Perhaps you already have a favorite verse you’ve worn thin from repeating it to yourself. But in case you don’t, let me leave with a few (just a few! There are many more!) of God’s promises to you.
God is your refuge, your strength, and your shelter:
- Psalm 119:114 You are my hiding place and my shield; I put my hope in Your word.
- Proverbs 18:10 The name of the LORD is a strong tower; the righteous run to it and are safe.
- Joel 3:16 The LORD will roar from Zion and raise His voice from Jerusalem; heaven and earth will tremble. But the LORD will be a refuge for His people, a stronghold for the people of Israel.
God loves you with a love stronger and deeper and wider than any human can love:
- Romans 5:8 But God demonstrates his own love for us in this: While we were still sinners, Christ died for us.
- 1 John 3:1 See what great love the Father has lavished on us, that we should be called children of God!
- Ephesians 3 17-19 …And I pray that you, being rooted and established in love, may have power… to grasp how wide and long and high and deep is the love of Christ, and to know this love that surpasses knowledge—that you may be filled to the measure of all the fullness of God.
God is with you – He will not abandon you:
- Isaiah 41:10 Fear not, for I am with you; be not dismayed, for I am your God; I will strengthen you, I will help you, I will uphold you with my righteous right hand.
- Leviticus 26:11-12 I will make my dwelling among you, and my soul shall not abhor you. And I will walk among you and will be your God, and you shall be my people.
- Romans 8:31 What then shall we say to these things? If God is for us, who can be against us?

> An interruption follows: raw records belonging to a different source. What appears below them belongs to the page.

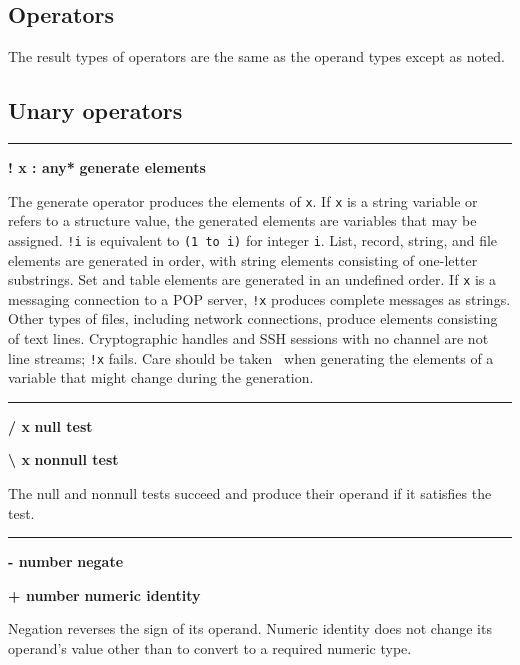 \subsection*{Operators}

The result types of operators are the same as the
operand types except as noted.

\subsection*{Unary operators}

\bigskip\hrule\vspace{0.1cm}
\noindent
{\bf ! x : any* } \hfill {\bf generate elements}

\noindent
{}The generate
operator produces the elements of \texttt{x}. If
\texttt{x} is a string variable or refers to a structure value, the
generated elements are variables that may be assigned. \texttt{!i} is
equivalent to \texttt{(1 to i)} for integer \texttt{i}. List, record,
string, and file elements are generated in order, with string elements
consisting of one-letter substrings. Set and table elements are
generated in an undefined order. If \texttt{x} is a messaging
connection to a POP server, \texttt{!x} produces complete messages as
strings. Other types of files, including network connections, produce
elements consisting of text lines. Cryptographic handles and SSH
sessions with no channel are not line streams; \texttt{!x} fails.
Care should be taken \WarningNotThreadSafe\ when generating the elements
of a variable that might change during the generation.

\bigskip\hrule\vspace{0.1cm}
\noindent
{\bf / x } \hfill {\bf null test}

\noindent
{\bf {\textbackslash} x } \hfill {\bf nonnull test}

\noindent
The null and nonnull tests succeed
and produce their operand if it satisfies the test.

\bigskip\hrule\vspace{0.1cm}
\noindent
{\bf {}- number } \hfill {\bf negate}

\noindent
{\bf + number } \hfill {\bf numeric identity}

\noindent
Negation reverses the sign of its operand. Numeric identity does not
change its operand's value other than to convert to a
required numeric type.

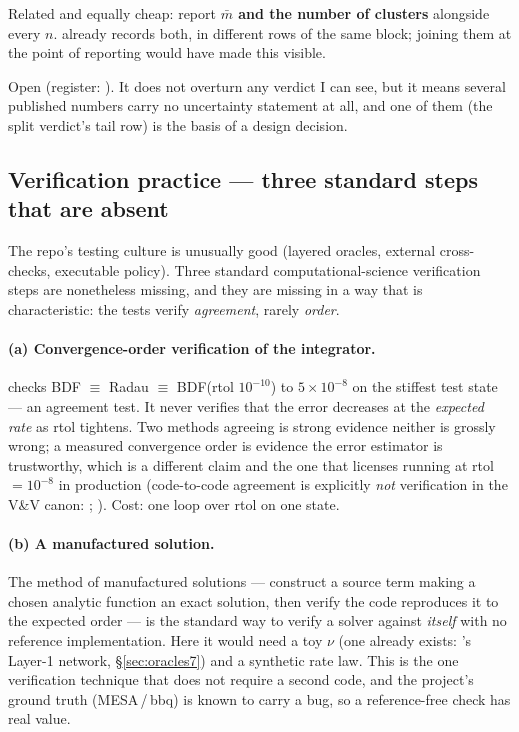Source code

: Related and equally cheap: report \textbf{$\bar m$ and the number of clusters}
alongside every $n$.  already records both, in different rows
of the same block; joining them at the point of reporting would have made this
visible.

Open (register: ). It does not overturn any verdict I can see, but it
means several published numbers carry no uncertainty statement at all, and one
of them (the split verdict's tail row) is the basis of a design decision.

\subsection{Verification practice --- three standard steps that are absent}
\label{sec:vandv}

The repo's testing culture is unusually good (layered oracles, external
cross-checks, executable policy). Three standard computational-science
verification steps are nonetheless missing, and they are missing in a way that
is characteristic: the tests verify \emph{agreement}, rarely \emph{order}.

\paragraph{(a) Convergence-order verification of the integrator.}
 checks BDF $\equiv$ Radau $\equiv$ BDF(rtol
$10^{-10}$) to $5\times10^{-8}$ on the stiffest test state
 --- an agreement test. It never verifies that the error
decreases at the \emph{expected rate} as rtol tightens. Two methods agreeing is
strong evidence neither is grossly wrong; a measured convergence order is
evidence the error estimator is trustworthy, which is a different claim and the
one that licenses running at rtol $= 10^{-8}$ in production (code-to-code
agreement is explicitly \emph{not} verification in the V\&V canon:
\citealp{roache1998}; \citealp{oberkampf2010}). Cost: one loop over rtol on one
state.

\paragraph{(b) A manufactured solution.} The method of manufactured solutions
\citep{roache2002, salari2000} --- construct a source term making a chosen
analytic function an exact solution, then verify the code reproduces it to the
expected order --- is the standard way to verify a solver against \emph{itself}
with no reference implementation. Here it would need a toy $\nu$ (one already
exists: 's Layer-1 network, \S\ref{sec:oracles7})
and a synthetic rate law. This is the one verification technique that does not
require a second code, and the project's ground truth (MESA\,/\,bbq) is known to
carry a bug, so a reference-free check has real value.

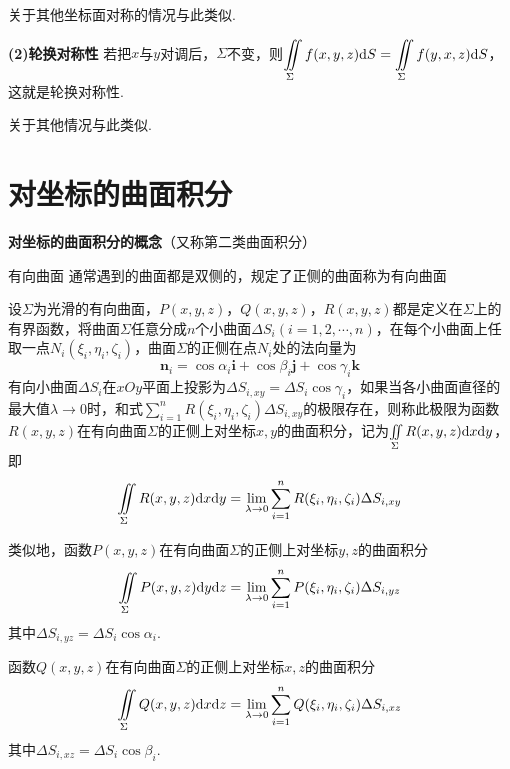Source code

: 关于其他坐标面对称的情况与此类似.

\textbf{(2)轮换对称性}
若把$x$与$y$对调后，$\Sigma$不变，则$\displaystyle\iint\limits_{\Sigma}f(x,y,z)\mathrm{d} S=\iint\limits_{\Sigma}f(y,x,z)\mathrm{d} S$，这就是轮换对称性.

关于其他情况与此类似.

\section{对坐标的曲面积分}

\textbf{对坐标的曲面积分的概念}（又称第二类曲面积分）

有向曲面 \quad 通常遇到的曲面都是双侧的，规定了正侧的曲面称为有向曲面

设$\Sigma$为光滑的有向曲面，$P(x,y,z)$，$Q(x,y,z)$，$R(x,y,z)$都是定义在$\Sigma$上的有界函数，将曲面$\Sigma$任意分成$n$个小曲面$\Delta S_i(i=1,2,\cdots,n)$，在每个小曲面上任取一点$N_i(\xi_i,\eta_i,\zeta_i)$，曲面$\Sigma$的正侧在点$N_i$处的法向量为
\begin{equation*}
    \bm{n}_i=\cos\alpha_i\bm{i}+\cos\beta_i\bm{j}+\cos\gamma_i\bm{k}
\end{equation*}
有向小曲面$\Delta S_i$在$xOy$平面上投影为$\Delta S_{i,xy}=\Delta S_i\cos\gamma_i$，如果当各小曲面直径的最大值$\lambda\rightarrow 0$时，和式$\sum_{i=1}^n R(\xi_i,\eta_i,\zeta_i)\Delta S_{i,xy}$的极限存在，则称此极限为函数$R(x,y,z)$在有向曲面$\Sigma$的正侧上对坐标$x,y$的曲面积分，记为$\iint \limits_{\Sigma}R(x,y,z)\mathrm{d} x\mathrm{d} y$，即
\begin{equation*}
    \iint \limits_{\Sigma}R(x,y,z)\mathrm{d} x\mathrm{d} y=\lim_{\lambda\rightarrow 0}\sum_{i=1}^n R(\xi_i,\eta_i,\zeta_i)\Delta S_{i,xy}
\end{equation*}

类似地，函数$P(x,y,z)$在有向曲面$\Sigma$的正侧上对坐标$y,z$的曲面积分
\begin{equation*}
    \iint \limits_{\Sigma}P(x,y,z)\mathrm{d} y\mathrm{d} z=\lim_{\lambda\rightarrow 0}\sum_{i=1}^n P(\xi_i,\eta_i,\zeta_i)\Delta S_{i,yz}
\end{equation*}
其中$\Delta S_{i,yz}=\Delta S_i\cos\alpha_i$.

函数$Q(x,y,z)$在有向曲面$\Sigma$的正侧上对坐标$x,z$的曲面积分
\begin{equation*}
    \iint \limits_{\Sigma}Q(x,y,z)\mathrm{d} x\mathrm{d} z=\lim_{\lambda\rightarrow 0}\sum_{i=1}^n Q(\xi_i,\eta_i,\zeta_i)\Delta S_{i,xz}
\end{equation*}
其中$\Delta S_{i,xz}=\Delta S_i\cos\beta_i$.

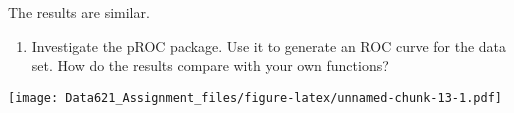 \documentclass[]{article}
\newenvironment{Shaded}{\begin{snugshade}}{\end{snugshade}}
\newcommand{\KeywordTok}[1]{\textcolor[rgb]{0.13,0.29,0.53}{\textbf{#1}}}
\newcommand{\DataTypeTok}[1]{\textcolor[rgb]{0.13,0.29,0.53}{#1}}
\newcommand{\DecValTok}[1]{\textcolor[rgb]{0.00,0.00,0.81}{#1}}
\newcommand{\OtherTok}[1]{\textcolor[rgb]{0.56,0.35,0.01}{#1}}
\newcommand{\OperatorTok}[1]{\textcolor[rgb]{0.81,0.36,0.00}{\textbf{#1}}}
\newcommand{\NormalTok}[1]{#1}
\providecommand{\tightlist}{%
  \setlength{\itemsep}{0pt}\setlength{\parskip}{0pt}}
\begin{document}
The results are similar.

\begin{enumerate}
\def\labelenumi{\arabic{enumi}.}
\setcounter{enumi}{12}
\tightlist
\item
  Investigate the pROC package. Use it to generate an ROC curve for the
  data set. How do the results compare with your own functions?
\end{enumerate}

\begin{Shaded}
\end{Shaded}

\texttt{[image: Data621\_Assignment\_files/figure-latex/unnamed-chunk-13-1.pdf]}
\end{document}
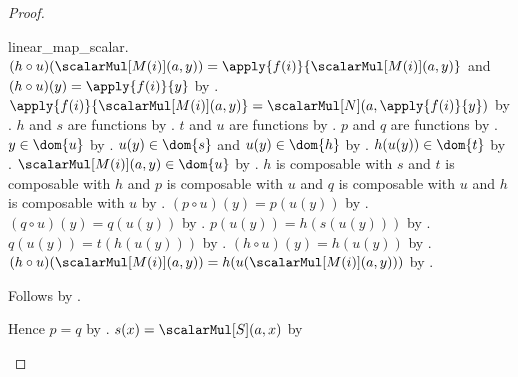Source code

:\begin{proof}
\begin{subproof}
\begin{subproof}
\begin{subproof}
{                        linear_map_scalar}.
                $(h\circ u)(\scalarMul[M(i)](a,y))
                    =\apply{f(i)}{\scalarMul[M(i)](a,y)}$ and
                    $(h\circ u)(y)=\apply{f(i)}{y}$ by
                    .
                $\apply{f(i)}{\scalarMul[M(i)](a,y)}
                    =\scalarMul[N](a,\apply{f(i)}{y})$ by
                    .
                $h$ and $s$ are functions by
                    .
                $t$ and $u$ are functions by
                    .
                $p$ and $q$ are functions by
                    .
                $y\in\dom{u}$ by
                    .
                $u(y)\in\dom{s}$ and $u(y)\in\dom{h}$ by
                    .
                $h(u(y))\in\dom{t}$ by
                    .
                $\scalarMul[M(i)](a,y)\in\dom{u}$ by
                    .
                $h$ is composable with $s$ and $t$ is composable with $h$
                    and $p$ is composable with $u$ and
                    $q$ is composable with $u$ and
                    $h$ is composable with $u$ by
                    .
                $(p\circ u)(y)=p(u(y))$ by .
                $(q\circ u)(y)=q(u(y))$ by .
                $p(u(y))=h(s(u(y)))$ by .
                $q(u(y))=t(h(u(y)))$ by .
                $(h\circ u)(y)=h(u(y))$ by .
                $(h\circ u)(\scalarMul[M(i)](a,y))
                    =h(u(\scalarMul[M(i)](a,y)))$ by
                    .
            \end{subproof}
            Follows by .
        \end{subproof}
        Hence $p=q$ by
            .
        $s(x)=\scalarMul[S](a,x)$ by

\end{subproof}
\end{proof}
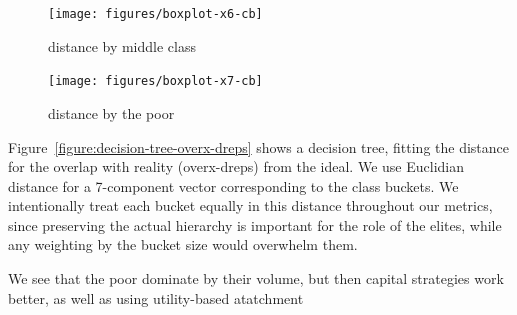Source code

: \documentclass[10pt,oneside]{memoir}
\begin{document}
\begin{Spacing}{2}
\begin{figure}[ht]
\bigskip

\centering
\texttt{[image: figures/boxplot-x6-cb]}
\label{figure:boxplot-x6}
\caption{distance by middle class}
\endminipage\hfill%
%
\centering
\texttt{[image: figures/boxplot-x7-cb]}
\label{figure:boxplot-x7}
\caption{distance by the poor}
\endminipage
\end{figure}

Figure~\ref{figure:decision-tree-overx-dreps} shows a decision tree, fitting the distance for the overlap with reality (overx-dreps) from the ideal.  We use Euclidian distance for a 7-component vector corresponding to the class buckets.  We intentionally treat each bucket equally in this distance throughout our metrics, since preserving the actual hierarchy is important for the role of the elites, while any weighting by the bucket size would overwhelm them.


We see that the poor dominate by their volume, but then capital strategies work better, as well as using utility-based atatchment




\end{Spacing}
\end{document}
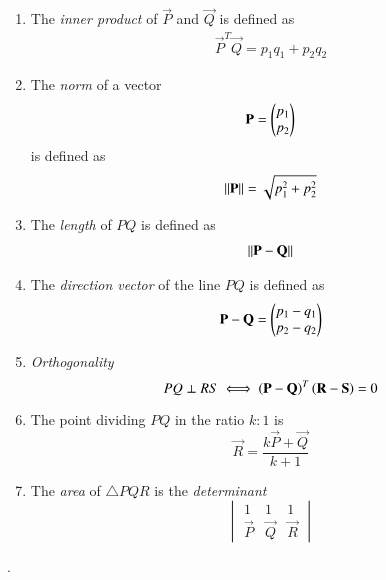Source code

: \renewcommand{\theequation}{\theenumi}

\begin{enumerate}[label=\arabic*.,ref=\thesubsection.\theenumi]

\item The {\em inner product} of  $\vec{P}$ and $\vec{Q}$ is defined as
\begin{align}
\vec{P}^T\vec{Q} = p_1q_1+p_2q_2
\end{align}
\item The {\em norm} of a vector 
\begin{align}
\mathbf{P} = \begin{pmatrix}p_1\\p_2\end{pmatrix}
\end{align}
is defined as
\begin{align}
\lVert\mathbf{P}\rVert = \sqrt{p_1^2+p_2^2}
\end{align}
\item The {\em length} of $PQ$ is defined as
\begin{align}
\lVert\mathbf{P}-\mathbf{Q}\rVert
\end{align}


%
\item The {\em direction vector} of the line $PQ$ is defined as 
\begin{align}
\mathbf{P}-\mathbf{Q} = \begin{pmatrix}p_1-q_1\\p_2-q_2\end{pmatrix}
\end{align}
%
\item {\em Orthogonality}
\begin{equation}
PQ \perp RS
\iff \left(\mathbf{P}-\mathbf{Q}\right)^T\left(\mathbf{R}-\mathbf{S}\right) = 0
\end{equation}
\item The point dividing   $PQ$  in the ratio $k:1$ is
\begin{equation}
\vec{R} = \frac{k\vec{P}+\vec{Q}}{k+1}
\end{equation}
%
\item The {\em area} of $\triangle PQR$ is the {\em determinant}
\begin{equation}
\begin{vmatrix}
1 & 1 & 1
\\
\vec{P} & \vec{Q} &\vec{R}
\end{vmatrix}
\end{equation}


\end{enumerate}
.
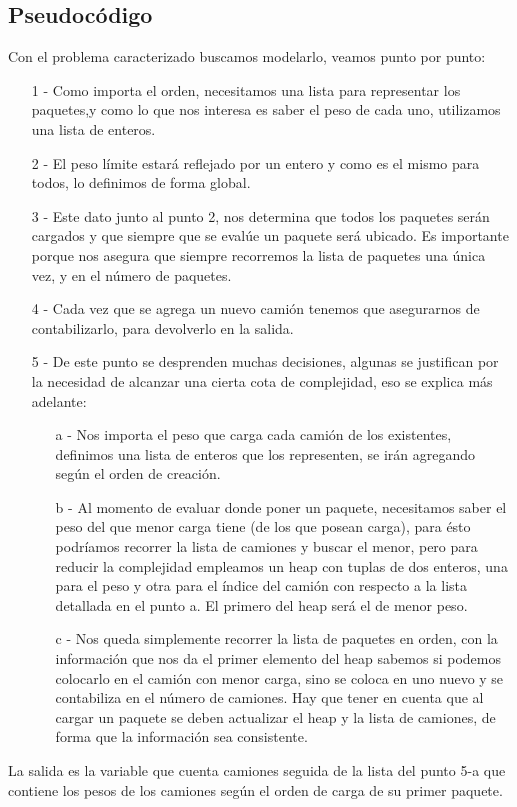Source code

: \subsection{Pseudoc\'odigo}

Con el problema caracterizado buscamos modelarlo, veamos punto por punto:
\begin{itemize}
\item[1]- Como importa el orden, necesitamos una lista para representar los paquetes,y como lo que nos interesa es saber el peso de cada uno, utilizamos una lista de enteros.
\item[2]- El peso límite estará reflejado por un entero y como es el mismo para todos, lo definimos de forma global.
\item[3]- Este dato junto al punto 2, nos determina que todos los paquetes serán cargados y que siempre que se evalúe un paquete será ubicado. Es importante porque nos asegura que siempre recorremos la lista de paquetes una única vez, y en el número de paquetes.
\item[4]- Cada vez que se agrega un nuevo camión tenemos que asegurarnos de contabilizarlo, para devolverlo en la salida.

\item[5]- De este punto se desprenden muchas decisiones, algunas se justifican por la necesidad de alcanzar una cierta cota de complejidad, eso se explica más adelante:
	\begin{enumerate}
	\item[a] - Nos importa el peso que carga cada camión de los existentes, definimos una lista de enteros que los representen, se irán agregando según el orden de creación.
	\item[b] - Al momento de evaluar donde poner un paquete, necesitamos saber el peso del que menor carga tiene (de los que posean carga), para ésto podríamos recorrer la lista de camiones y buscar el menor, pero para reducir la complejidad empleamos un heap con tuplas de dos enteros, una para el peso y otra para el índice del camión con respecto a la lista detallada en el punto a. El primero del heap será el de menor peso.
	\item[c] - Nos queda simplemente recorrer la lista de paquetes en orden, con la información que nos da el primer elemento del heap sabemos si podemos colocarlo en el camión con menor carga, sino se coloca en uno nuevo y se contabiliza en el número de camiones. Hay que tener en cuenta que al cargar un paquete se deben actualizar el heap y la lista de camiones, de forma que la información sea consistente.
	\end{enumerate}
\end{itemize}
La salida es la variable que cuenta camiones seguida de la lista del punto 5-a que contiene los pesos de los camiones según el orden de carga de su primer paquete.


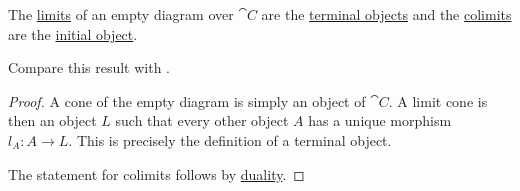 \begin{proposition}\label{thm:limits_of_empty_diagram}
  The \hyperref[def:category_of_cones/limit]{limits} of an empty diagram over \( \cat{C} \) are the \hyperref[def:universal_objects/terminal]{terminal objects} and the \hyperref[def:category_of_cones/colimit]{colimits} are the \hyperref[def:universal_objects/initial]{initial object}.

  Compare this result with .
\end{proposition}
\begin{proof}
  A cone of the empty diagram is simply an object of \( \cat{C} \). A limit cone is then an object \( L \) such that every other object \( A \) has a unique morphism \( l_A: A \to L \). This is precisely the definition of a terminal object.

  The statement for colimits follows by \hyperref[thm:categorical_principle_of_duality]{duality}.
\end{proof}


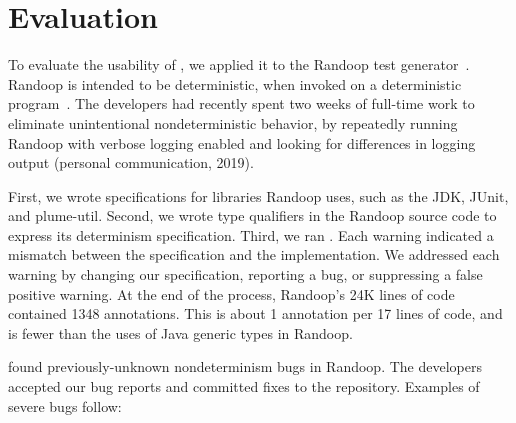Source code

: \section{Evaluation\label{sec:results}}
To evaluate the usability of \theDeterminismChecker,
we applied it to the Randoop test
generator~\cite{PachecoLEB2007}.
Randoop is intended to be deterministic, when invoked on a deterministic
program~\cite{randoop-manual}.
The developers had recently
spent two weeks of full-time work to
eliminate unintentional nondeterministic behavior, by repeatedly
running Randoop with verbose logging enabled and
looking for differences in logging output (personal communication, 2019).

First, we wrote specifications for libraries Randoop uses, such as the JDK,
JUnit, and plume-util.
Second, we wrote type qualifiers in the Randoop source code to express its
determinism specification.
Third, we ran
\theDeterminismChecker.  Each warning indicated a mismatch between the
specification and the implementation.  We addressed each warning by changing our
specification, reporting a bug, or suppressing a false positive warning.
At the end of the process, Randoop's 24K lines of code contained 1348 annotations.
This is about 1 annotation per 17 lines of code,
and is fewer than the uses
of Java generic types in Randoop.

\TheDeterminismChecker found \numRandoopBugs previously-unknown
nondeterminism bugs in Randoop.
The developers accepted our bug reports and committed fixes to the repository. 
Examples
of severe bugs follow:

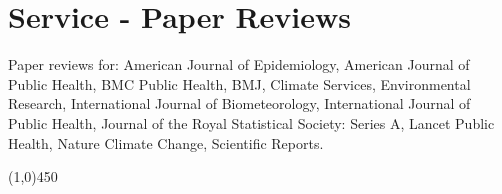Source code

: \section*{Service - Paper Reviews}

\noindent Paper reviews for: American Journal of Epidemiology, American Journal of Public Health, BMC Public Health, BMJ, Climate Services, Environmental Research, International Journal of Biometeorology, International Journal of Public Health, Journal of the Royal Statistical Society: Series A, Lancet Public Health, Nature Climate Change, Scientific Reports.

\begin{center} \line(1,0){450} \end{center}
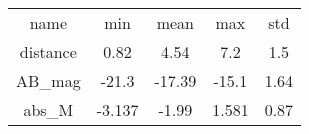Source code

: \begin{table}
\begin{tabular}{ccccc}
name & min & mean & max & std \\
distance & 0.82 & 4.54 & 7.2 & 1.5 \\
AB_mag & -21.3 & -17.39 & -15.1 & 1.64 \\
abs_M & -3.137 & -1.99 & 1.581 & 0.87 \\
\end{tabular}
\end{table}

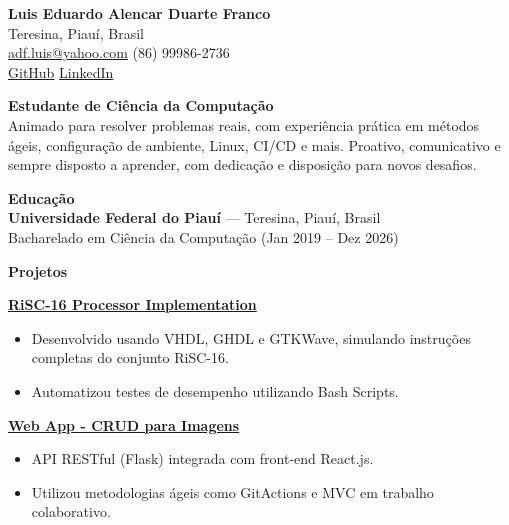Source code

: \documentclass[a4paper,10pt]{article}
\newcommand{\heading}[1]{\noindent\textbf{\Large{#1}}}
\newcommand{\subheading}[1]{\noindent\textbf{\normalsize{#1}}} %
\begin{document}
\begin{center}
    {\huge \textbf{Luis Eduardo Alencar Duarte Franco}} \\
    Teresina, Piauí, Brasil \\
    \href{mailto:adf.luis@yahoo.com}{adf.luis@yahoo.com} \textbullet{} (86) 99986-2736 \\
    \href{https://github.com/seu-usuario}{GitHub} \textbullet{} \href{https://linkedin.com/in/seu-usuario}{LinkedIn}
\end{center}

\vspace{0.5cm}

\heading{Estudante de Ciência da Computação} \\ 
Animado para resolver problemas reais, com experiência prática em métodos ágeis, configuração de ambiente, Linux, CI/CD e mais. Proativo, comunicativo e sempre disposto a aprender, com dedicação e disposição para novos desafios.

\vspace{0.5cm}

\heading{Educação} \\
\textbf{Universidade Federal do Piauí} — Teresina, Piauí, Brasil \\
Bacharelado em Ciência da Computação (Jan 2019 – Dez 2026)

\vspace{0.5cm}

\heading{Projetos}

\vspace{0.3cm}

\noindent
\subheading{\href{https://github.com/luisedu-adf/risc16}{RiSC-16 Processor Implementation}}  
\begin{itemize}[noitemsep]
    \item Desenvolvido usando VHDL, GHDL e GTKWave, simulando instruções completas do conjunto RiSC-16.
    \item Automatizou testes de desempenho utilizando Bash Scripts.
\end{itemize}


\noindent
\subheading{\href{https://github.com/es20231/eqp3}{Web App - CRUD para Imagens}}  
\begin{itemize}[noitemsep]
    \item API RESTful (Flask) integrada com front-end React.js.
    \item Utilizou metodologias ágeis como GitActions e MVC em trabalho colaborativo.
\end{itemize}
\end{document}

- Deuteronomy 31:6 Be strong and courageous. Do not be afraid or terrified because of them, for the LORD your God goes with you; He will never leave you nor forsake you.”
This year has been harder for most of us than many other years. It is not one many of us want to repeat. If you face this holiday with more sorrow than joy, or more anger than peace, or more fear than you can remember having in a long time, take heart. God is still with you. You are still His beloved child, the apple of His eye. He is Big Enough to walk with you thru your entire sea of grief and thru every horror, memory, hurt. God doesn’t need (or want) you to be tinsel-and-jingle bell when inside you there is only pain. God is OK if you are real with Him. He will not turn from you.
You are loved.
You are not alone.
God is your strong tower.
He is with you unto the end of the time.